Questa è la politica, una politica che guarda al domani, come il tempo, senza mai rendersi conto o preoccuparsi del perché oggi stanno succedendo dei fatti, frutto esclusivo della miopia, imbecillità e dolo di ieri. Oggi si decide di risolvere il problema domani, possibilmente partendo da dopodomani, perché lo scarso livello culturale ed etico di chi oggi rappresenta la politica, non ha più la capacità professionale e le mani pulite che gli consentano di decidere, oggi, su come risolvere il problema odierno,  che peraltro è il frutto di errori commessi non ieri, ma già vari decenni fa.

Oggi la politica pare abbia dimostrato saper fare buon uso del suo tempo a disposizione, preferendo declassare i problemi, come le vecchie carrozze ferroviarie, sostituendo i vecchi con i nuovi, spacciandoli per risolti.  Tanto alla gente, già culturalmente precarizzata, troverà bello poter viaggiare in una prima classe declassata, pagando un biglietto di seconda.
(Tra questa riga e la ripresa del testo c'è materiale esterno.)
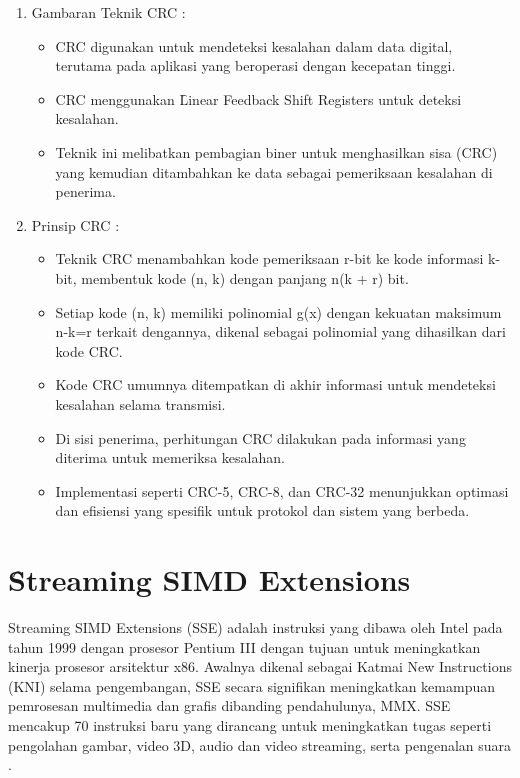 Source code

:\begin{enumerate}
	\item Gambaran Teknik CRC \cite{zhangLowComplexityCRC}:
	      \begin{itemize}
		      \item CRC digunakan untuk mendeteksi kesalahan dalam data digital, terutama pada aplikasi yang beroperasi dengan kecepatan tinggi.
		      \item CRC menggunakan \f{Linear Feedback Shift Registers} untuk deteksi kesalahan.
		      \item Teknik ini melibatkan pembagian biner untuk menghasilkan sisa (CRC) yang kemudian ditambahkan ke data sebagai pemeriksaan kesalahan di penerima.
	      \end{itemize}

	\item Prinsip CRC \cite{SrideviCRCDataRecovery}:
	      \begin{itemize}
		      \item Teknik CRC menambahkan kode pemeriksaan r-bit ke kode informasi k-bit, membentuk kode (n, k) dengan panjang n(k + r) bit.
		      \item Setiap kode (n, k) memiliki polinomial g(x) dengan kekuatan maksimum n-k=r terkait dengannya, dikenal sebagai polinomial yang dihasilkan dari kode CRC.
		      \item Kode CRC umumnya ditempatkan di akhir informasi untuk mendeteksi kesalahan selama transmisi.
		      \item Di sisi penerima, perhitungan CRC dilakukan pada informasi yang diterima untuk memeriksa kesalahan.
		      \item Implementasi seperti CRC-5, CRC-8, dan CRC-32 menunjukkan optimasi dan efisiensi yang spesifik untuk protokol dan sistem yang berbeda.
	      \end{itemize}
\end{enumerate}

\section{\f{Streaming SIMD Extensions}}
Streaming SIMD Extensions (SSE) adalah instruksi yang dibawa oleh Intel pada tahun 1999 dengan prosesor Pentium III dengan tujuan untuk meningkatkan kinerja prosesor arsitektur x86. Awalnya dikenal sebagai Katmai New Instructions (KNI) selama pengembangan, SSE secara signifikan meningkatkan kemampuan pemrosesan multimedia dan grafis dibanding pendahulunya, MMX. SSE mencakup 70 instruksi baru yang dirancang untuk meningkatkan tugas seperti pengolahan gambar, video 3D, audio dan video streaming, serta pengenalan suara \cite{informitStreamingSIMD}.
Poi agli amici e parenti dirà di aver viaggiato un prima in classe, sentendosi così un signore, anche se poi amaramente s’accorge di avere le pezze al sedere,  provando così una forte tristezza e una avvilente mortificazione,  ricordandosi che quelle sue pezze  le avevano tutti, o quasi,  i nostri nonni e bisnonni,  molti, molti decenni fa. Ecco che ad un tratto,  spostando  lo sguardo a secondo della direzione del tempo, ci si accorge che il presente non è altro che il passato remoto e che il futuro, che sino a ieri rappresentava la speranza,  oggi  è solo agonia.